What’s happening is that more king tides are encroaching farther into cities. “We’re seeing an increase in the frequency of high tides breaching places they didn’t breach before,” Beach, the St. Augustine officer, said.
In St. Augustine, the tides can be high enough to reach King Street downtown, whether the water comes over the ground from the beach or surges through the storm drains and floods lower streets.
“It can affect residents being able to navigate to different places,” Beach said, adding that the city puts up signs on streets where flooding is predicted.
Driving through salt water can damage the underside of vehicles. The city recommends that people who have to drive through flooded roads drive slowly, but Beach said many drivers speed up to avoid getting stuck in low points.

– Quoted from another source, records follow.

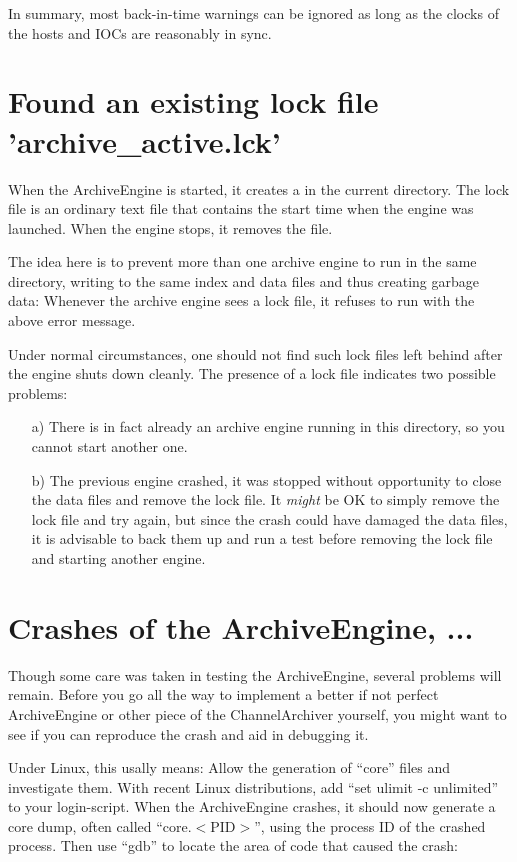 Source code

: \noindent In summary, most back-in-time warnings can be ignored as long as the
clocks of the hosts and IOCs are reasonably in sync.

\section{Found an existing lock file 'archive\_active.lck'}
When the ArchiveEngine is started, it creates a  in
the current directory. The lock file is an ordinary text file
that contains the start time when the engine was launched. When
the engine stops, it removes the file.

The idea here is to prevent more than one archive engine to run
in the same directory, writing to the same index and data files
and thus creating garbage data: Whenever the archive engine sees
a lock file, it refuses to run with the above error message.

Under normal circumstances, one should not find such lock files
left behind after the engine shuts down cleanly. The presence of
a lock file indicates two possible problems:
\begin{enumerate}
\item[a)] There is in fact already an archive engine running in
this directory, so you cannot start another one.
\item[b)] The previous engine crashed, it was stopped without
opportunity to close the data files and remove the lock file.
It \emph{might} be OK to simply remove the lock file and try
again, but since the crash could have damaged the data files, it
is advisable to back them up and run a test before removing the
lock file and starting another engine.
\end{enumerate}

\section{Crashes of the ArchiveEngine, ...} \label{sec:crash} 
Though some care was taken in testing the ArchiveEngine, several
problems will remain. Before you go all the way to implement a better
if not perfect ArchiveEngine or other piece of the ChannelArchiver
yourself, you might want to see if you can reproduce the crash and
aid in debugging it.

Under Linux, this usally means: Allow the generation of ``core'' files
and investigate them. With recent Linux distributions, add ``set
ulimit -c unlimited'' to your login-script. When the ArchiveEngine
crashes, it should now generate a core dump, often called
``core.$<$PID$>$'', using the process ID of the crashed process. Then use
``gdb'' to locate the area of code that caused the crash:

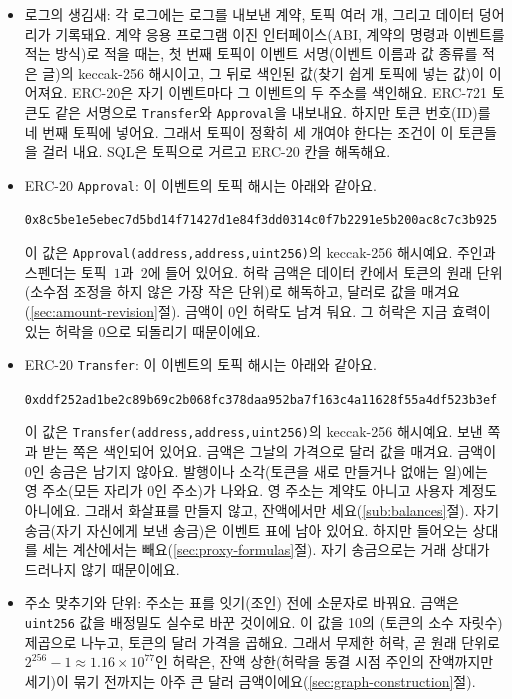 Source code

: \begin{itemize}
\item 로그의 생김새: 각 로그에는 로그를 내보낸 계약, 토픽 여러 개, 그리고 데이터 덩어리가 기록돼요\parencite{wood2025yellowpaper}. 계약 응용 프로그램 이진 인터페이스(ABI, 계약의 명령과 이벤트를 적는 방식)로 적을 때는, 첫 번째 토픽이 이벤트 서명(이벤트 이름과 값 종류를 적은 글)의 keccak-256 해시이고, 그 뒤로 색인된 값(찾기 쉽게 토픽에 넣는 값)이 이어져요\parencite{soliditynddocsabi}. ERC-20은 자기 이벤트마다 그 이벤트의 두 주소를 색인해요\parencite{vogelsteller2015erc20}. ERC-721 토큰도 같은 서명으로 \texttt{Transfer}와 \texttt{Approval}을 내보내요. 하지만 토큰 번호(ID)를 네 번째 토픽에 넣어요. 그래서 토픽이 정확히 세 개여야 한다는 조건이 이 토큰들을 걸러 내요. SQL은 토픽으로 거르고 ERC-20 칸을 해독해요.

\item ERC-20 \texttt{Approval}: 이 이벤트의 토픽 해시는 아래와 같아요.
\begin{center}
\texttt{0x8c5be1e5ebec7d5bd14f71427d1e84f3dd0314c0f7b2291e5b200ac8c7c3b925}
\end{center}
이 값은 \texttt{Approval(address,address,uint256)}의 keccak-256 해시예요. 주인과 스펜더는 토픽~$1$과~$2$에 들어 있어요. 허락 금액은 데이터 칸에서 토큰의 원래 단위(소수점 조정을 하지 않은 가장 작은 단위)로 해독하고, 달러로 값을 매겨요(\ref{sec:amount-revision}절). 금액이 0인 허락도 남겨 둬요. 그 허락은 지금 효력이 있는 허락을 0으로 되돌리기 때문이에요.

\item ERC-20 \texttt{Transfer}: 이 이벤트의 토픽 해시는 아래와 같아요.
\begin{center}
\texttt{0xddf252ad1be2c89b69c2b068fc378daa952ba7f163c4a11628f55a4df523b3ef}
\end{center}
이 값은 \texttt{Transfer(address,address,uint256)}의 keccak-256 해시예요. 보낸 쪽과 받는 쪽은 색인되어 있어요. 금액은 그날의 가격으로 달러 값을 매겨요. 금액이 0인 송금은 남기지 않아요. 발행이나 소각(토큰을 새로 만들거나 없애는 일)에는 영 주소(모든 자리가 0인 주소)가 나와요. 영 주소는 계약도 아니고 사용자 계정도 아니에요. 그래서 화살표를 만들지 않고, 잔액에서만 세요(\ref{sub:balances}절). 자기 송금(자기 자신에게 보낸 송금)은 이벤트 표에 남아 있어요. 하지만 들어오는 상대를 세는 계산에서는 빼요(\ref{sec:proxy-formulas}절). 자기 송금으로는 거래 상대가 드러나지 않기 때문이에요.

\item 주소 맞추기와 단위: 주소는 표를 잇기(조인) 전에 소문자로 바꿔요. 금액은 \texttt{uint256} 값을 배정밀도 실수로 바꾼 것이에요. 이 값을 10의 (토큰의 소수 자릿수)제곱으로 나누고, 토큰의 달러 가격을 곱해요. 그래서 무제한 허락, 곧 원래 단위로 $2^{256}-1\approx1.16\times10^{77}$인 허락은, 잔액 상한(허락을 동결 시점 주인의 잔액까지만 세기)이 묶기 전까지는 아주 큰 달러 금액이에요(\ref{sec:graph-construction}절).

\end{itemize}

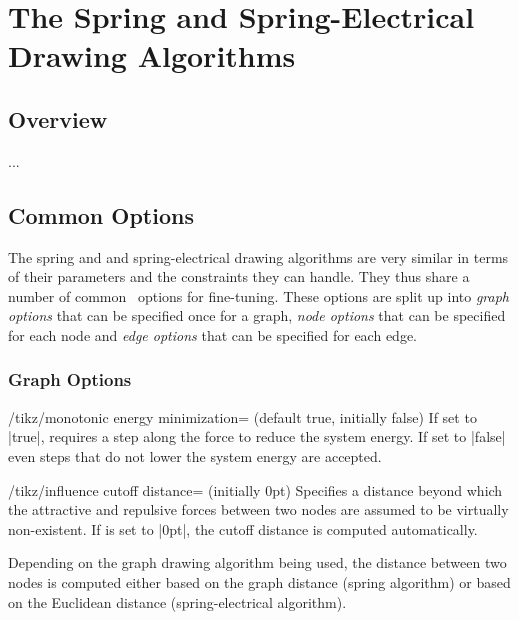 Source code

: \section{The Spring and Spring-Electrical Drawing Algorithms}

\subsection{Overview}


...

\subsection{Common Options}

The spring and and spring-electrical drawing algorithms are very similar
in terms of their parameters and the constraints they can handle. They
thus share a number of common \tikzname\ options for fine-tuning. These
options are split up into \emph{graph options} that can be specified
once for a graph, \emph{node options} that can be specified for each
node and \emph{edge options} that can be specified for each edge.

\subsubsection{Graph Options}

\begin{key}{/tikz/monotonic energy minimization= 
  (default true, initially false)}
  If set to |true|, requires a step along the force to reduce the
  system energy. If set to |false| even steps that do not lower the 
  system energy are accepted.
  \begin{codeexample}[]
  \end{codeexample}
\end{key}

\begin{key}{/tikz/influence cutoff distance= (initially
  0pt)}
  Specifies a distance beyond which the attractive and repulsive forces 
  between two nodes are assumed to be virtually non-existent. If 
   is set to |0pt|, the cutoff distance is computed 
  automatically.

  Depending on the graph drawing algorithm being used, the distance
  between two nodes is computed either based on the graph distance
  (spring algorithm) or based on the Euclidean distance
  (spring-electrical algorithm).
  \begin{codeexample}[]
  \end{codeexample}
\end{key}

“The wake [from speeding cars] is actually what creates the damage,” she said. “That wake can get into garages and houses.”
When this occurs, the primary concern is from saltwater corrosion, Polsky said. “That's definitely bad for your automobile when you drive through standing water," he said. "Similarly, when the water is in your lawn, the saltiness is going to torch your grass and your garden. If you get water in your house, whether it's saltwater or freshwater, it stinks."

Compound flooding
King tides are as predictable as Earth’s orbit, and cities such as St. Augustine have installed monitors to get an idea of how much water they will bring. Still, one of the biggest hazards with the tides is known as sunny-day flooding, when most people aren’t expecting to drive into a sudden river.
Current king tide levels don’t typically enter St. Augustine homes, Beach said, but they can be exacerbated by heavy winds and fall storms that create an event known as compound flooding.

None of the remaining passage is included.